🤖 AI Summary
This study investigates the fundamental trade-off between communication rate and control cost in nonlinear stochastic control systems under finite-rate communication constraints. The authors propose a joint encoding, decoding, and control strategy grounded in the strong functional representation lemma and establish, via non-asymptotic analysis, a logarithmic-order approximation between the minimal achievable communication rate and directed information. The key contribution lies in establishing directed information as the central operational quantity in general nonlinear rate-limited control—a role previously confined to linear-quadratic-Gaussian (LQG) settings and causal source coding—thereby unifying sequential rate-distortion theory and LQG control as special cases within a broader theoretical framework.
📝 Abstract
We study the rate-cost tradeoff in rate-limited control of general stochastic control systems, including nonlinear systems, over a finite horizon. At each time step, an encoder observes the state and transmits a description to a controller, which then selects the control action.
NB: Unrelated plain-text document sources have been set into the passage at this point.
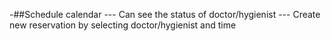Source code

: -##Schedule calendar
--- Can see the status of doctor/hygienist
--- Create new reservation by selecting doctor/hygienist and time
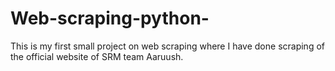 # Web-scraping-python-
This is my first small project on web scraping where I have done scraping of the official website of SRM team Aaruush.
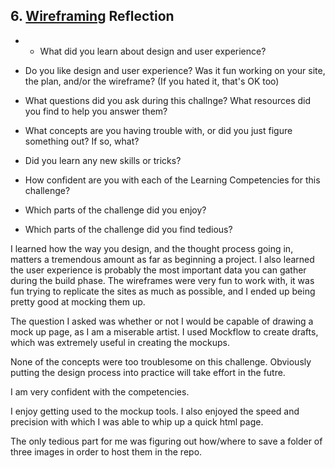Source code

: ## 6. [Wireframing](6_wireframing/readme.md) Reflection

* * What did you learn about design and user experience? 
* Do you like design and user experience? Was it fun working on your site, the plan, and/or the wireframe? (If you hated it, that's OK too)

* What questions did you ask during this challnge? What resources did you find to help you answer them?  
* What concepts are you having trouble with, or did you just figure something out? If so, what?  
* Did you learn any new skills or tricks?
* How confident are you with each of the Learning Competencies for this challenge? 
* Which parts of the challenge did you enjoy?
* Which parts of the challenge did you find tedious?

<!-- Add your reflection here. Remove the comment markers -->
I learned how the way you design, and the thought process going in, matters a tremendous amount as far as beginning a project.  I also learned the user experience is probably the most important data you can gather during the build phase.  The wireframes were very fun to work with, it was fun trying to replicate the sites as much as possible, and I ended up being pretty good at mocking them up.

The question I asked was whether or not I would be capable of drawing a mock up page, as I am a miserable artist.  I used Mockflow to create drafts, which was extremely useful in creating the mockups.

None of the concepts were too troublesome on this challenge.  Obviously putting the design process into practice will take effort in the futre.

I am very confident with the competencies.

I enjoy getting used to the mockup tools.  I also enjoyed the speed and precision with which I was able to whip up a quick html page.

The only tedious part for me was figuring out how/where to save a folder of three images in order to host them in the repo.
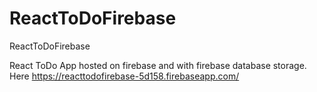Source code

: # ReactToDoFirebase
ReactToDoFirebase

React ToDo App hosted on firebase and with firebase database storage.
Here https://reacttodofirebase-5d158.firebaseapp.com/
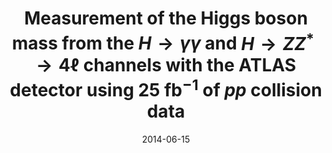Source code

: ---
title: "Measurement of the Higgs boson mass from the $H\\rightarrow \\gamma\\gamma$ and $H \\rightarrow ZZ^{*} \\rightarrow 4\\ell$ channels with the ATLAS detector using 25 fb$^{-1}$ of $pp$ collision data"
date: 2014-06-15
venue: Phys. Rev. D 90 (2014) 052004
link: https://doi.org/10.1103/PhysRevD.90.052004
inspire_id: 1300650
authors: ATLAS Collaboration
bibtex: '@article{ATLAS:2014euz,\n archiveprefix = {arXiv},\n author = {},\n collaboration = {ATLAS},\n doi = {10.1103/PhysRevD.90.052004},\n eprint = {1406.3827},\n journal = {Phys. Rev. D},\n number = {5},\n pages = {052004},\n primaryclass = {hep-ex},\n reportnumber = {CERN-PH-EP-2014-122},\n title = {{Measurement of the Higgs boson mass from the $H\\rightarrow \\gamma\\gamma$ and $H \\rightarrow ZZ^{*} \\rightarrow 4\\ell$ channels with the ATLAS detector using 25 fb$^{-1}$ of $pp$ collision data}},\n volume = {90},\n year = {2014}\n}\n'
---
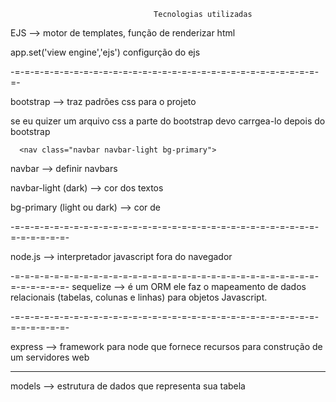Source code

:                                     Tecnologias utilizadas

EJS --> motor de templates, função de renderizar html

app.set('view engine','ejs') configurção do ejs

-=-=-=-=-=-=-=-=-=-=-=-=-=-=-=-=-=-=-=-=-=-=-=-=-=-=-=-=-=-=-=-=-

bootstrap --> traz padrões css para o projeto

se eu quizer um arquivo css a parte do bootstrap devo carrgea-lo depois do bootstrap

      <nav class="navbar navbar-light bg-primary">

navbar --> definir navbars

navbar-light (dark) --> cor dos textos

bg-primary (light ou dark) --> cor de 

-=-=-=-=-=-=-=-=-=-=-=-=-=-=-=-=-=-=-=-=-=-=-=-=-=-=-=-=-=-=-=-=-=-=-=-=-=-

node.js --> interpretador javascript fora do navegador

-=-=-=-=-=-=-=-=-=-=-=-=-=-=-=-=-=-=-=-=-=-=-=-=-=-=-=-=-=-=-=-=-=-=-=-=-=-
sequelize --> é um ORM ele faz o mapeamento de dados relacionais (tabelas, colunas e linhas) para objetos Javascript.

-=-=-=-=-=-=-=-=-=-=-=-=-=-=-=-=-=-=-=-=-=-=-=-=-=-=-=-=-=-=-=-=-=-=-=-=-=-

express --> framework para node que fornece recursos para construção de um servidores web
___________________________________________________________________________
models --> estrutura de dados que representa sua tabela

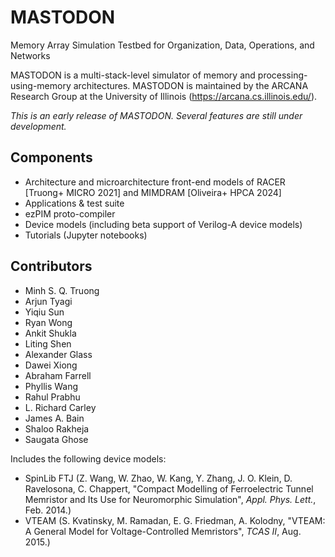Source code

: # MASTODON
Memory Array Simulation Testbed for Organization, Data, Operations, and Networks

MASTODON is a multi-stack-level simulator of memory and processing-using-memory architectures. MASTODON is maintained by the ARCANA Research Group at the University of Illinois (https://arcana.cs.illinois.edu/).

*This is an early release of MASTODON. Several features are still under development.*

## Components

- Architecture and microarchitecture front-end models of RACER [Truong+ MICRO 2021] and MIMDRAM [Oliveira+ HPCA 2024]
- Applications & test suite
- ezPIM proto-compiler
- Device models (including beta support of Verilog-A device models)
- Tutorials (Jupyter notebooks)

## Contributors

- Minh S. Q. Truong
- Arjun Tyagi
- Yiqiu Sun
- Ryan Wong
- Ankit Shukla
- Liting Shen
- Alexander Glass
- Dawei Xiong
- Abraham Farrell
- Phyllis Wang
- Rahul Prabhu
- L. Richard Carley
- James A. Bain
- Shaloo Rakheja
- Saugata Ghose

Includes the following device models:
- SpinLib FTJ (Z. Wang, W. Zhao, W. Kang, Y. Zhang, J. O. Klein, D. Ravelosona, C. Chappert, "Compact Modelling of Ferroelectric Tunnel Memristor and Its Use for Neuromorphic Simulation", *Appl. Phys. Lett.*, Feb. 2014.)
- VTEAM (S. Kvatinsky, M. Ramadan, E. G. Friedman, A. Kolodny, "VTEAM: A General Model for Voltage-Controlled Memristors", *TCAS II*, Aug. 2015.)
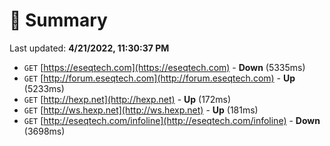 # 📖 Summary
Last updated: **4/21/2022, 11:30:37 PM**

- `GET` [https://eseqtech.com](https://eseqtech.com) - **Down** (5335ms)
- `GET` [http://forum.eseqtech.com](http://forum.eseqtech.com) - **Up** (5233ms)
- `GET` [http://hexp.net](http://hexp.net) - **Up** (172ms)
- `GET` [http://ws.hexp.net](http://ws.hexp.net) - **Up** (181ms)
- `GET` [http://eseqtech.com/infoline](http://eseqtech.com/infoline) - **Down** (3698ms)
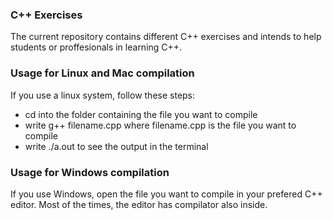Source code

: ### C++ Exercises
The current repository contains different C++ exercises and intends to help students or proffesionals in learning C++. 

### Usage for Linux and Mac compilation
If you use a linux system, follow these steps:
- cd into the folder containing the file you want to compile
- write g++ filename.cpp where filename.cpp is the file you want to compile
- write ./a.out to see the output in the terminal

### Usage for Windows compilation
If you use Windows, open the file you want to compile in your prefered C++ editor. Most of the times, the editor has compilator also inside. 
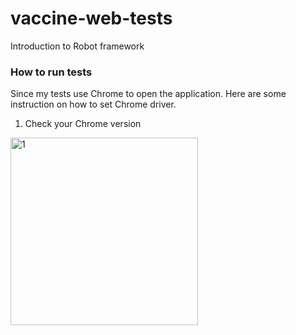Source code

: # vaccine-web-tests
Introduction to Robot framework

### How to run tests

Since my tests use Chrome to open the application. Here are some instruction on how to set Chrome driver. 

1. Check your Chrome version
<img alt="1" src="https://user-images.githubusercontent.com/59832457/143722082-84d22e51-4d65-4f23-a97c-6d0fb6dba841.png" width="300" height="300">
For an average control-cost threshold $D$, we characterize the minimum achievable communication rate $R_n(D)$ via a nonasymptotic bound: $R_n(D)$ lies within an additive logarithmic gap of the optimal value of a directed-information minimization $F_n(D)$, namely, we show that $F_n(D) \le R_n(D) \le F_n(D)+\log \bigl(F_n(D)+3.4\bigr)+2+\frac{1}{n}$, in bits. This establishes directed information as the operationally relevant quantity governing rate-limited control, thereby broadening its utility beyond its previously established roles in causal source coding and linear quadratic Gaussian (LQG) control to general nonlinear control systems. We prove the upper bound constructively by building an encoding-and-control policy using the strong functional representation lemma at each time step. As special cases of our setting, our framework yields nonasymptotic bounds for sequential (causal) rate-distortion and LQG control.